THE TASK »
Find the word "neural" below. Copy each line that has it.

Stored data entries:
□ □ □ □ □ □ □

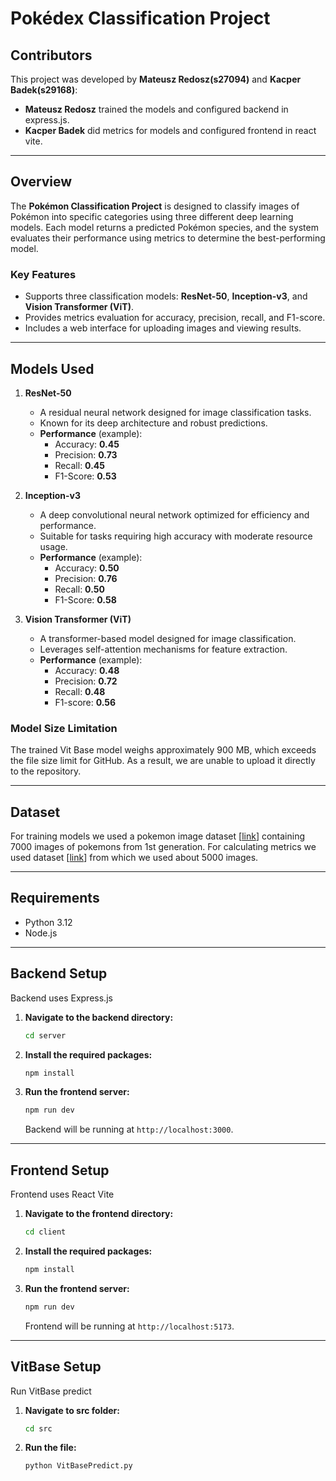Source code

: # Pokédex Classification Project

## Contributors

This project was developed by **Mateusz Redosz(s27094)** and **Kacper Badek(s29168)**:

- **Mateusz Redosz** trained the models and configured backend in express.js.
- **Kacper Badek** did metrics for models and configured frontend in react vite.


---

## Overview

The **Pokémon Classification Project** is designed to classify images of Pokémon into specific categories using three different deep learning models. Each model returns a predicted Pokémon species, and the system evaluates their performance using metrics to determine the best-performing model.

### **Key Features**
- Supports three classification models: **ResNet-50**, **Inception-v3**, and **Vision Transformer (ViT)**.
- Provides metrics evaluation for accuracy, precision, recall, and F1-score.
- Includes a web interface for uploading images and viewing results.

---

## Models Used

1. **ResNet-50**
   - A residual neural network designed for image classification tasks.
   - Known for its deep architecture and robust predictions.
   - **Performance** (example):
     - Accuracy: **0.45**
     - Precision: **0.73**
     - Recall: **0.45**
     - F1-Score: **0.53**

2. **Inception-v3**
   - A deep convolutional neural network optimized for efficiency and performance.
   - Suitable for tasks requiring high accuracy with moderate resource usage.
   - **Performance** (example):
     - Accuracy: **0.50**
     - Precision: **0.76**
     - Recall: **0.50**
     - F1-Score: **0.58**

3. **Vision Transformer (ViT)**
   - A transformer-based model designed for image classification.
   - Leverages self-attention mechanisms for feature extraction.
   - **Performance** (example):
     - Accuracy: **0.48**
     - Precision: **0.72**
     - Recall: **0.48**
     - F1-score: **0.56**
       
### Model Size Limitation

The trained Vit Base model weighs approximately 900 MB, which exceeds the file size limit for GitHub. As a result, we are unable to upload it directly to the repository.

---

## Dataset

For training models we used a pokemon image dataset [[link](https://www.kaggle.com/datasets/lantian773030/pokemonclassification/data)] containing 7000 images of pokemons from 1st generation. 
For calculating metrics we used dataset [[link](https://www.kaggle.com/datasets/thedagger/pokemon-generation-one)] from which we used about 5000 images.

---

## Requirements

- Python 3.12
- Node.js

---

## Backend Setup

Backend uses Express.js

1. **Navigate to the backend directory:**

    ```sh
    cd server
    ```

2. **Install the required packages:**

    ```sh
    npm install
    ```

3. **Run the frontend server:**

    ```sh
    npm run dev
    ```

    Backend will be running at `http://localhost:3000`.

---

## Frontend Setup

Frontend uses React Vite

1. **Navigate to the frontend directory:**

    ```sh
    cd client
    ```

2. **Install the required packages:**

    ```sh
    npm install
    ```

3. **Run the frontend server:**

    ```sh
    npm run dev
    ```

    Frontend will be running at `http://localhost:5173`.

---

## VitBase Setup

Run VitBase predict

1. **Navigate to src folder:**

   ```sh
   cd src
   ```
   
2. **Run the file:**

    ```sh
   python VitBasePredict.py
   ```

□ □ □ □ □ □ □

SOLVED PROBLEM »
   - A residual neural network designed for image classification tasks.
   - A deep convolutional neural network optimized for efficiency and performance.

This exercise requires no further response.